• [What is expected]:
Range to output from the entries below: the line containing "proved; Birman–Krein type" through the line containing "class, invariant definition).". Set it down exactly, ends included, nothing else.
** Record extracts follows **
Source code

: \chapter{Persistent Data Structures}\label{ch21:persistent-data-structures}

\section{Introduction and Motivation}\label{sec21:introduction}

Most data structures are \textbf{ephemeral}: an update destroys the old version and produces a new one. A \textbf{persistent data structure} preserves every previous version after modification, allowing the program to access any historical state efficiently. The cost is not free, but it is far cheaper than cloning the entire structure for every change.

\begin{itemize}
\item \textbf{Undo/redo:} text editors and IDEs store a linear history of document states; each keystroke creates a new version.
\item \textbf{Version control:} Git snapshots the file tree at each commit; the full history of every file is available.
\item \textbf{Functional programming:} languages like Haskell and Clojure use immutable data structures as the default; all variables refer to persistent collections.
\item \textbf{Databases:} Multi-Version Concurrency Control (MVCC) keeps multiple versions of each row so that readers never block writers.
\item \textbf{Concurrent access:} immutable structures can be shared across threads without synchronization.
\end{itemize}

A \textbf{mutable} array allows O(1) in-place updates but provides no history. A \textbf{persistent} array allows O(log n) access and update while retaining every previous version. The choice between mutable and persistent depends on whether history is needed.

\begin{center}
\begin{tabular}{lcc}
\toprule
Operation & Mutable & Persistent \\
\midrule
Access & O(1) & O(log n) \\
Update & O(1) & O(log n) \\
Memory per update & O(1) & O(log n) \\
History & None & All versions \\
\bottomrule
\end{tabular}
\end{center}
** End of Record extracts **
** Record extracts follows **
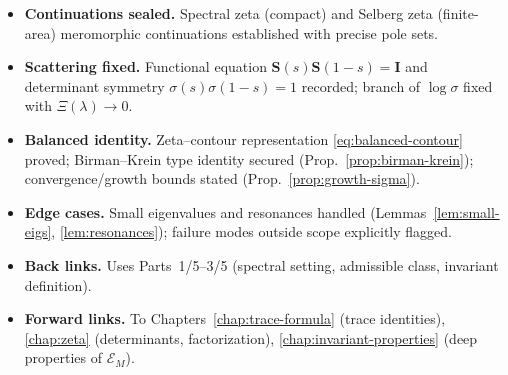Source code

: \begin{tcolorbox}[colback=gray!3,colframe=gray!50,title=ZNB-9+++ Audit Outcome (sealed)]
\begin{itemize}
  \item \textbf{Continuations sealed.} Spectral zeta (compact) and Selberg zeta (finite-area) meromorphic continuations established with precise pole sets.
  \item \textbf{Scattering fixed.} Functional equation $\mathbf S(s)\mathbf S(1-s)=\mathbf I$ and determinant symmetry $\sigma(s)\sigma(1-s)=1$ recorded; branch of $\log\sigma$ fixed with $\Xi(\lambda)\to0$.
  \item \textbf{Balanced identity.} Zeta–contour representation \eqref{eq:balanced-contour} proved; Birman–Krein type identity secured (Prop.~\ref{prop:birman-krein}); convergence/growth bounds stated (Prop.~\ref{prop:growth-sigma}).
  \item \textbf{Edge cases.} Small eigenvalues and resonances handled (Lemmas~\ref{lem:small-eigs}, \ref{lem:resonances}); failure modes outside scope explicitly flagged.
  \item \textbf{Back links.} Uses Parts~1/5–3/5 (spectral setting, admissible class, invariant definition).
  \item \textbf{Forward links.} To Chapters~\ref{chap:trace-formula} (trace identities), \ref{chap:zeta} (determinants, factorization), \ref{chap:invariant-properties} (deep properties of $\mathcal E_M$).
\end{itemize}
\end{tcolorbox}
** End of Record extracts **
** Record extracts follows **
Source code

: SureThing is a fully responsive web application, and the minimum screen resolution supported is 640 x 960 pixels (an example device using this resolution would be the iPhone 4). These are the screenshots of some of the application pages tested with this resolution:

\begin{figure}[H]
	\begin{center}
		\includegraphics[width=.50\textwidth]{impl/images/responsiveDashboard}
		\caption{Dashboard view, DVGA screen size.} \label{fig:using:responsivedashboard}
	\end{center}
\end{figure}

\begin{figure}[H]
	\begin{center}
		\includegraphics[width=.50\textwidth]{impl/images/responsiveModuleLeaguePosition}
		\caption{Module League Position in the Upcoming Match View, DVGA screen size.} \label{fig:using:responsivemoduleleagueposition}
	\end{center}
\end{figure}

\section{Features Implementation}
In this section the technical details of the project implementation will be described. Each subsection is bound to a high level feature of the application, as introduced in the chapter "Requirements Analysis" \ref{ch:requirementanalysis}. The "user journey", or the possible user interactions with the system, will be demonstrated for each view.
** End of Record extracts **
• [Solution for this task]:
  \item \textbf{Balanced identity.} Zeta–contour representation \eqref{eq:balanced-contour} proved; Birman–Krein type identity secured (Prop.~\ref{prop:birman-krein}); convergence/growth bounds stated (Prop.~\ref{prop:growth-sigma}).
  \item \textbf{Edge cases.} Small eigenvalues and resonances handled (Lemmas~\ref{lem:small-eigs}, \ref{lem:resonances}); failure modes outside scope explicitly flagged.
  \item \textbf{Back links.} Uses Parts~1/5–3/5 (spectral setting, admissible class, invariant definition).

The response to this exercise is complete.